A group known for its research into trucking and other transportation issues has updated its online database of state truck idling regulations with the addition of two more cities.
The American Transportation Research Institute added San Antonio and Ann Arbor to this online compendium that you can download, providing detailed information and internet links to each of the 60 state and local regulations it identified.
San Antonio joined the growing number of Texas cities and counties that implemented a five-minute idling limit.
Exemptions include hours-of-service compliance beyond two miles of facilities with available external heat or air connections and trucks with “certified clean idle” engines.

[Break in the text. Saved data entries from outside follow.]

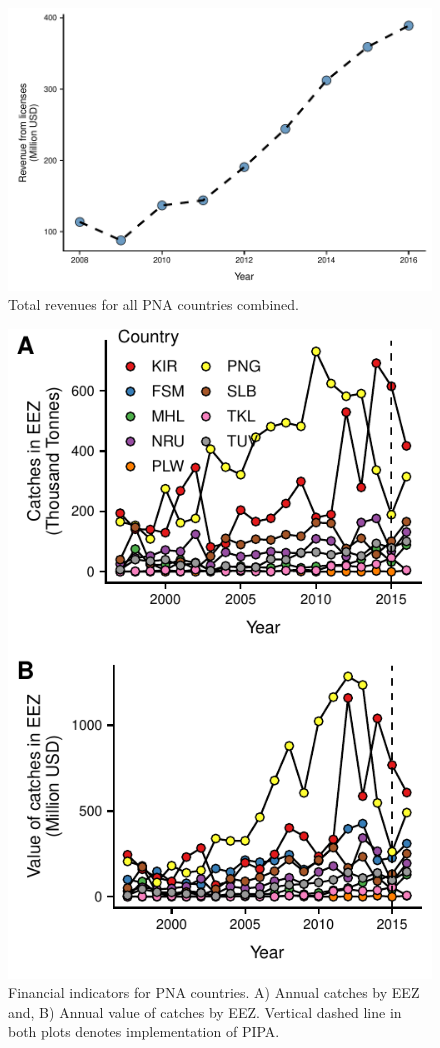 \documentclass[9p,twocolumn,twoside,lineno]{pnas-new}
\begin{document}
\begin{figure}[H]
\centering
	\includegraphics{img/total_PNA_revenues.pdf}
	\caption{\label{fig:total_PNA_revenues}Total revenues for all PNA countries combined.}
\end{figure}

\begin{figure}[H]
\centering
	\includegraphics{img/catches.pdf}
	\caption{\label{fig:catches}Financial indicators for PNA countries. A) Annual catches by EEZ and, B) Annual value of catches by EEZ. Vertical dashed line in both plots denotes implementation of PIPA.}
\end{figure}
\end{document}

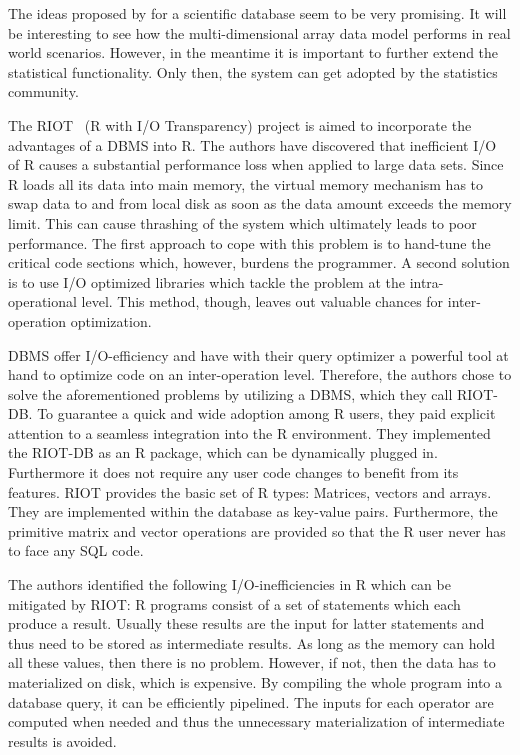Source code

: The ideas proposed by \citeauthor{stonebraker:2009a} for a scientific database seem to be very promising.
It will be interesting to see how the multi-dimensional array data model performs in real world scenarios.
However, in the meantime it is important to further extend the statistical functionality.
Only then, the system can get adopted by the statistics community.

The RIOT~\cite{zhang:apa2009a} (R with I/O Transparency) project is aimed to incorporate the advantages of a DBMS into R.
The authors \citeauthor{zhang:apa2009a} have discovered that inefficient I/O of R causes a substantial performance loss when applied to large data sets.
Since R loads all its data into main memory, the virtual memory mechanism has to swap data to and from local disk as soon as the data amount exceeds the memory limit.
This can cause thrashing of the system which ultimately leads to poor performance.
The first approach to cope with this problem is to hand-tune the critical code sections which, however, burdens the programmer.
A second solution is to use I/O optimized libraries which tackle the problem at the intra-operational level.
This method, though, leaves out valuable chances for inter-operation optimization.

DBMS offer I/O-efficiency and have with their query optimizer a powerful tool at hand to optimize code on an inter-operation level.
Therefore, the authors chose to solve the aforementioned problems by utilizing a DBMS, which they call RIOT-DB.
To guarantee a quick and wide adoption among R users, they paid explicit attention to a seamless integration into the R environment.
They implemented the RIOT-DB as an R package, which can be dynamically plugged in.
Furthermore it does not require any user code changes to benefit from its features.
RIOT provides the basic set of R types: Matrices, vectors and arrays.
They are implemented within the database as key-value pairs.
Furthermore, the primitive matrix and vector operations are provided so that the R user never has to face any SQL code.

The authors identified the following I/O-inefficiencies in R which can be mitigated by RIOT:
R programs consist of a set of statements which each produce a result.
Usually these results are the input for latter statements and thus need to be stored as intermediate results.
As long as the memory can hold all these values, then there is no problem.
However, if not, then the data has to materialized on disk, which is expensive.
By compiling the whole program into a database query, it can be efficiently pipelined.
The inputs for each operator are computed when needed and thus the unnecessary materialization of intermediate results is avoided.

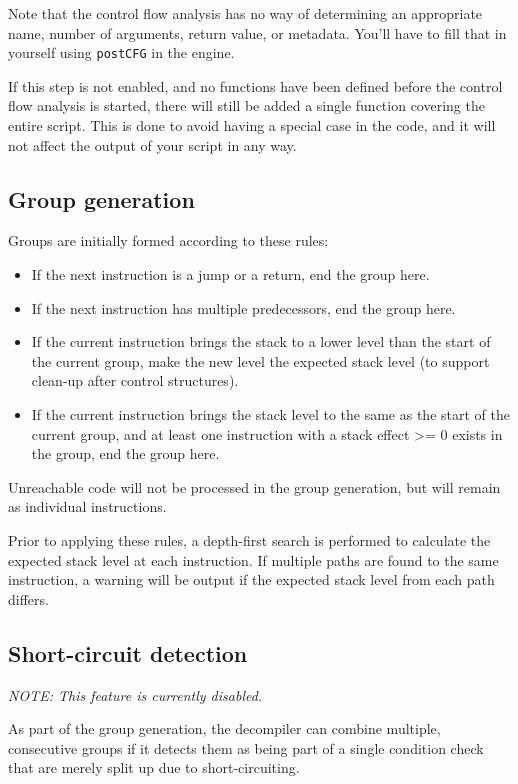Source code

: Note that the control flow analysis has no way of determining an appropriate name, number of arguments, return value, or metadata. You'll have to fill that in yourself using \verb+postCFG+ in the engine.

If this step is not enabled, and no functions have been defined before the control flow analysis is started, there will still be added a single function covering the entire script. This is done to avoid having a special case in the code, and it will not affect the output of your script in any way.

\subsection{Group generation}
Groups are initially formed according to these rules:
\begin{itemize}
\item If the next instruction is a jump or a return, end the group here.
\item If the next instruction has multiple predecessors, end the group here.
\item If the current instruction brings the stack to a lower level than the start of the current group, make the new level the expected stack level (to support clean-up after control structures).
\item If the current instruction brings the stack level to the same as the start of the current group, and at least one instruction with a stack effect >= 0 exists in the group, end the group here.
\end{itemize}

Unreachable code will not be processed in the group generation, but will remain as individual instructions.

Prior to applying these rules, a depth-first search is performed to calculate the expected stack level at each instruction. If multiple paths are found to the same instruction, a warning will be output if the expected stack level from each path differs.

\subsection{Short-circuit detection}
\emph{NOTE: This feature is currently disabled.}

As part of the group generation, the decompiler can combine multiple, consecutive groups if it detects them as being part of a single condition check that are merely split up due to short-circuiting.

These are typically engines from the 2008 model year or later that are equipped with diesel particulate filters, commonly known as DPFs. Various states recognize the “certified clean idle” label including Texas, California, Pennsylvania and West Virginia.
The new limit went into effect on Jan. 1, 2017 with fines up to $500 for violators.
Meantime, Ann Arbor, Michigan will implement a new five-minute limit beginning on July 1, 2017.
The rules provide exemptions for rest or sleep breaks beyond 25 miles of available truck stop electrification or shore power, or when the outside temperature is less than 32 degrees or greater than 85 degrees, and a temperature-controlled area is not accessible.
Violations may result in a minimum fine of $500.
The information from the ATRI website can also be downloaded in a “cab card” form, making it easy for drivers to print it out and have readily available when they park, so they can avoid violations and fines.
ATRI said it will continue to monitor the development of truck idling regulations across the country.